Es momento de repensar los rankings ¿realmente tienen como finalidad mejorar la calidad de las universidades? O ¿es que acaso favorecen un sistema perverso que privilegia una “razón instrumental” que reduce al ser humano a su funcionalidad?

Los rankings universitarios se han convertido en un instrumento ineludible para medir la calidad de las instituciones. De este modo, figurar entre los primeros puestos del SIR IBER 2018 evidencia el esfuerzo de una pulcra gestión y la bendice con la multiplicación de sus réditos: fama y fortuna. Los rankings se elaboran sobre la base de la comparación de números; esto requiere, por lo tanto, que la realidad sea traducida en resultados y en cifras. Pero este instrumento no puede tomarse como una representación de la realidad. Hacerlo sería una grosera ingenuidad.
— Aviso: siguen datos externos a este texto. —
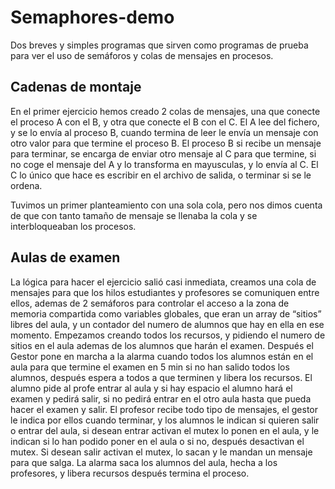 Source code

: # Semaphores-demo
Dos breves y simples programas que sirven como programas de prueba para ver el uso de semáforos y colas de mensajes en procesos.

## Cadenas de montaje

En el primer ejercicio hemos creado 2 colas de mensajes, una que conecte el proceso A con el B, y otra que conecte el B con el C. El A lee del fichero, y se lo envía al proceso B, cuando termina de leer le envía un mensaje con otro valor para que termine el proceso B. El proceso B si recibe un mensaje para terminar, se encarga de enviar otro mensaje al C para que termine, si no coge el mensaje del A y lo transforma en mayusculas, y lo envía al C. El C lo único que hace es escribir en el archivo de salida, o terminar si se le ordena. 

Tuvimos un primer planteamiento con una sola cola, pero nos dimos cuenta de que con tanto tamaño de mensaje se llenaba la cola y se interbloqueaban los procesos. 


## Aulas de examen

La lógica para hacer el ejercicio salió casi inmediata, creamos una cola de mensajes para que los
hilos estudiantes y profesores se comuniquen entre ellos, ademas de 2 semáforos para controlar
el acceso a la zona de memoria compartida como variables globales, que eran un array de “sitios”
libres del aula, y un contador del numero de alumnos que hay en ella en ese momento.
Empezamos creando todos los recursos, y pidiendo el numero de sitios en el aula ademas de los
alumnos que harán el examen. Después el Gestor pone en marcha a la alarma cuando todos los
alumnos están en el aula para que termine el examen en 5 min si no han salido todos los alumnos,
después espera a todos a que terminen y libera los recursos.
El alumno pide al profe entrar al aula y si hay espacio el alumno hará el examen y pedirá salir, si
no pedirá entrar en el otro aula hasta que pueda hacer el examen y salir.
El profesor recibe todo tipo de mensajes, el gestor le indica por ellos cuando terminar, y los
alumnos le indican si quieren salir o entrar del aula, si desean entrar activan el mutex lo ponen en
el aula, y le indican si lo han podido poner en el aula o si no, después desactivan el mutex. Si
desean salir activan el mutex, lo sacan y le mandan un mensaje para que salga.
La alarma saca los alumnos del aula, hecha a los profesores, y libera recursos después termina el
proceso.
Pensar la realidad supone una durée, como suelen decir los franceses, un tiempo propicio por el que un proceso se deja madurar. De ser por los rankings ni Kant ni Gadamer hubieran aportado al saber. Sus obras fueron tardías, pero no podríamos dudar de la profundidad ni de la capacidad de innovación de las mismas. Lo que busco subrayar es que no todo es susceptible de medición y no todo produce resultados en términos numéricos. ¿No es tiempo de romper con el hechizo cabalístico por el que los rankings orientan nuestra mirada a valorar un ser humano productor de resultados?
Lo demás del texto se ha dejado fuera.